What is Systemic Mastocytosis?
Systemic mastocytosis (SM) is a rare disease in which immune cells known as mast cells abnormally build up in the bone marrow and other parts of the body. In healthy people, mast cells produce histamine and other so-called “mediators” that help activate the immune system and direct disease-fighting blood cells to where they are needed. In SM, however, the abnormal build-up of mast cells leads to high levels of these mediators, and can cause symptoms that resemble allergies including hives, flushing, shortness of breath and anaphylactic shock. In some patients, mast cells also build up in the organs, impairing organ function and triggering symptoms including abdominal bloating, nausea, pain, fever and fatigue.
SM is typically diagnosed in adulthood. In almost all patients with SM, a genetic mutation known as KIT D816V is believed to be the root cause of the disease. The genetic mutation is not hereditary, and it is highly unusual for SM to run in families.
The signs, symptoms and severity of SM can vary widely from person to person. Depending on the nature of your disease, you may be diagnosed with a specific sub-type, or form, of the disease. These sub-types of the disease can be broadly grouped into two categories: indolent and advanced.
Indolent systemic mastocytosis (ISM)
Indolent systemic mastocytosis (ISM) is the most common type of systemic mastocytosis. People with ISM experience varying degrees of symptoms, including skin lesions, nausea, pain, fever and anaphylactic shock. But organ function is not impaired and life expectancy is not affected. Smoldering systemic mastocytosis (SSM) is a type of ISM that is often associated with an enlarged liver or spleen and is more likely to progress to advanced disease.
Advanced systemic mastocytosis
Advanced systemic mastocytosis includes:
- Aggressive systemic mastocytosis (ASM)
- SM with associated clonal hematologic non-mast cell disease (SM-AHNMD)
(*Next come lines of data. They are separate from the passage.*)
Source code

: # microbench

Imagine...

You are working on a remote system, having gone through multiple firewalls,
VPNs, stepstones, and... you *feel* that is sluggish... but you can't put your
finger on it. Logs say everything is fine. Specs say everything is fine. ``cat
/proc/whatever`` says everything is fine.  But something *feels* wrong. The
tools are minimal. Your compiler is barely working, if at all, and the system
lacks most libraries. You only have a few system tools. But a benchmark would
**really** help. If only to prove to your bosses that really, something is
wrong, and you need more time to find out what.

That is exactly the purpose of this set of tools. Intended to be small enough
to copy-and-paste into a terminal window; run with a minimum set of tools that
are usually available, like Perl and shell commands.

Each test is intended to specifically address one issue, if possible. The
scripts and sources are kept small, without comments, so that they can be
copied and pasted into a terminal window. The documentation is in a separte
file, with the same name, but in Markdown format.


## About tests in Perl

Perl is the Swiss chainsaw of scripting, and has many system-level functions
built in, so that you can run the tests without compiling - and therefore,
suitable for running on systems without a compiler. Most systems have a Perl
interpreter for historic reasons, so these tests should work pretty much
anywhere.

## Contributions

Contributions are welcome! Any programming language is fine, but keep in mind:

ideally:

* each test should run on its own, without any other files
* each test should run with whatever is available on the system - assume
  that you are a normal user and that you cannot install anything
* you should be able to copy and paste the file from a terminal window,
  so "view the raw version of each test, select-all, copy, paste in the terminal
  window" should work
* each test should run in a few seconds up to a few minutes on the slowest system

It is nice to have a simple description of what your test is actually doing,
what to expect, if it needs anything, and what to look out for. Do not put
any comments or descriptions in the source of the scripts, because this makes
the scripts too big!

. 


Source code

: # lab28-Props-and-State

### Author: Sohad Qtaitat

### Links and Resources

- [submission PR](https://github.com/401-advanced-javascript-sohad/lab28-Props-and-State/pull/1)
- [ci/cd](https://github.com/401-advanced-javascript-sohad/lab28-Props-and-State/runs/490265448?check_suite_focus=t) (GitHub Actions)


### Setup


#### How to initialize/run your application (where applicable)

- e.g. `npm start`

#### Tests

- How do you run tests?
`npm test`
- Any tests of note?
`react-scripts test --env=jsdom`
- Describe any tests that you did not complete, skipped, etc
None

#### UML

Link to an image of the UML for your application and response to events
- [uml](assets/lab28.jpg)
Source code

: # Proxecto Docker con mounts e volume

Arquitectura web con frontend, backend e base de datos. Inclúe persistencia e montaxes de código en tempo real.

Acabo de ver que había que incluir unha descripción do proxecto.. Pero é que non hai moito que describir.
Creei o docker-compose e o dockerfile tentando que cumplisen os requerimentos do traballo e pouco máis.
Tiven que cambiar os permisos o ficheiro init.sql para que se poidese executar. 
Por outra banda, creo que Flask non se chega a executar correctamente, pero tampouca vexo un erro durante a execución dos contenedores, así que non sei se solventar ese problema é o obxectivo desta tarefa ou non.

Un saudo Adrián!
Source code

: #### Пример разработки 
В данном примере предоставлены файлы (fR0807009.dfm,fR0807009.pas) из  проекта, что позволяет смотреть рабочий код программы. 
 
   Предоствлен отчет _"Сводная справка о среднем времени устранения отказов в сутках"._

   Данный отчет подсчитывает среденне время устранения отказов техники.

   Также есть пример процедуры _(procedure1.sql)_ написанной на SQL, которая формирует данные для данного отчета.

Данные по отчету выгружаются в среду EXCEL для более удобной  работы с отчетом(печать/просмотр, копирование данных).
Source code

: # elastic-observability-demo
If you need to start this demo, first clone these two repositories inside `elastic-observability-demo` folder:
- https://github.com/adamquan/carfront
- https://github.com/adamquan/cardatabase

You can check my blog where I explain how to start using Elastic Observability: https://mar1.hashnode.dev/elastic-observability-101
- Mast cell leukemia (MCL)
These forms of the disease are associated with high levels of mast cell build-up in the organs, including the bone marrow, spleen, liver and gastrointestinal tract, that results in the impairment or loss of organ function and may shorten life expectancy[NA1] . People with advanced SM can also experience symptoms triggered by histamine and other mediators produced by mast cells. In SM-AHNMD, patients have a distinct disorder of the blood or bone marrow in addition to SM. MCL is the most severe form of SM and is a blood cancer driven by the aggressive infiltration of mast cells into the bone marrow.